Robert Lewandowski had the air of a man contemplating what might have been and considering what comes next. When the final whistle blew, he ran his hands through his hair. He then stood in the centre of the Olympiastadion pitch, gazing into the skies. A ruminative trudge around to acknowledge the Poland fans followed.
He knew his Euro 2024 was in effect over before France and the Netherlands drew to confirm Poland’s exit. With something at stake, his competition comprised of half an hour on the pitch, bringing one booking, for a stray arm, no shots, and defeat to Austria. Lewandowski had spent the first half as a whisperer, going along the dugout to impart his wisdom. It was all he could do.
Or all he was allowed to, anyway. The oddity after a match that Ralf Rangnick had billed as a play-off was that Lewandowski did not start it. The presumption was that the thigh injury that ruled him out of the defeat to the Netherlands was the reason. Until manager Michal Probierz revealed: “Yes, he was fully fit and he has practised with the team.”
The decision to begin with Lewandowski in reserve, he said, was made in consultation with the forward and the Poland medical team. It backfired. Poland hampered themselves for an hour by keeping him back. “We hoped he could break through the Austrian defence in the second half,” Probierz said.
Instead, Austria scored six minutes after Lewandowski’s introduction. They won 2-0 during his time on the pitch. The temptation is to think that it will be a miscalculation that costs Probierz his job.
But the likelihood is that, apart from Poland’s meeting with France, Lewandowski will not be seen on this stage again. The logical assumption is that such thoughts were crossing his mind, that the conclusion of Poland’s Euro 2024 will mark a bigger end. There is no guarantee that Poland will qualify for the World Cup, especially if Lewandowski’s powers are waning; Europe will have 16 spots and Poland are the first of 24 teams to be cast out of this tournament. His 40th birthday falls the month after the final of Euro 2028. For the constants of these competitions, whether Luka Modric or Cristiano Ronaldo or Lewandowski, there can be glimpses of footballing mortality.
Unlike such contemporaries, his achievements on the international stage are individual feats. Lewandowski is the greatest-ever Polish footballer. Whether that makes him the greatest for the Poland national team is a separate issue. He has obliterated national records, with 151 caps and 82 goals. But the legends of Poland’s halcyon days – Grzegorz Lato, Zbigniew Boniek, Kazimierz Deyna – enjoyed more success in tournament games. Of Lewandowski’s 82 goals, five have come in European Championships, only two in World Cups. Lato got seven in the 1974 World Cup alone.

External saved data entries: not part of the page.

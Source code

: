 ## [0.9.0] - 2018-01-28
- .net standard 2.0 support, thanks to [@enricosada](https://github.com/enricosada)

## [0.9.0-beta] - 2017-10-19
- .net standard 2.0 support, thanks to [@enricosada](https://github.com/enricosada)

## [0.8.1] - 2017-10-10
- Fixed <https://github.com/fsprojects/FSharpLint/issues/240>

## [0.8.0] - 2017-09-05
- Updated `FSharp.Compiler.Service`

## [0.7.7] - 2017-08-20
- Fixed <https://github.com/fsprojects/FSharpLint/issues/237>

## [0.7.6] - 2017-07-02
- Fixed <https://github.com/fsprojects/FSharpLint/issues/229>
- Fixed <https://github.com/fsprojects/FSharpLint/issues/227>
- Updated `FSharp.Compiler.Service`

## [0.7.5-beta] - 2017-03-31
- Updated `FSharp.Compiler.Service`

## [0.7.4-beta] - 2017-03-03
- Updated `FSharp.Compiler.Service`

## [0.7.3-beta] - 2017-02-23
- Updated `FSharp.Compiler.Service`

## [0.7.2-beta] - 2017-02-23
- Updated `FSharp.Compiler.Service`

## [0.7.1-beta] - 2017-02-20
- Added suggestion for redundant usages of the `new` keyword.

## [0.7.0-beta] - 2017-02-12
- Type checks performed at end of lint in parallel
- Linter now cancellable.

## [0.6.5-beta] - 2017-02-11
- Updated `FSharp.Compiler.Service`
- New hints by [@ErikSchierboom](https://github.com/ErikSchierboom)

And if that is an illustration of the merits of his teammates, if the probability is that Lewandowski was in a stronger collective in the days of Lukasz Piszczek and Jakub Błaszczykowski and Grzegorz Krychowiak, his barrel load of goals have not made this a golden era for Poland. As he joined Wojciech Szczesny in becoming the only Polish players to appear in six major tournaments, this is set to become his fourth group-stage exit.
It feels forgivable in Euro 2024’s toughest pool; when Poland, who only qualified via the play-offs, looked the weakest side. But over a decade and more, it is probably underachievement. Population is not the only measure of potential, but Austria’s is a quarter of Poland’s. Other failings have been more chastening – Poland floundered as hosts in Euro 2012, underperformed in the 2018 World Cup and failed to even qualify in 2014 – whereas this, especially with Lewandowski missing the opening game, felt less surprising.
But given the importance of goalscorers, it feels they have squandered the Lewandowski years. There was a case for anointing him the best player in the world in 2020: had the Ballon d’Or been awarded then, he would have been the favourite even if, had Euro 2020 been played then, his prospects may have rested on Poland’s fate.
Now, though, there are reasons to suspect that, finally, he is a lesser force. Only Gerd Muller has ever scored more in the Bundesliga. Germany has seen no more prolific import. But, in the context of a different team and a different league, his returns are lessening in Spain.
He has gone from averaging over a goal a game in each of his last three seasons at Bayern Munich to just over one every two for Barcelona this year. A 26-goal campaign would be a career-best tally for many a player; it was Lewandowski’s lowest return in nine years. He has another two years left on his lucrative contract at the Nou Camp; they are factors why international retirement may not be imminent. But the prospect grows that Lewandowski has a lone tournament game left for Poland, and as he looked around the Olympiastadion, the probability is he knew it.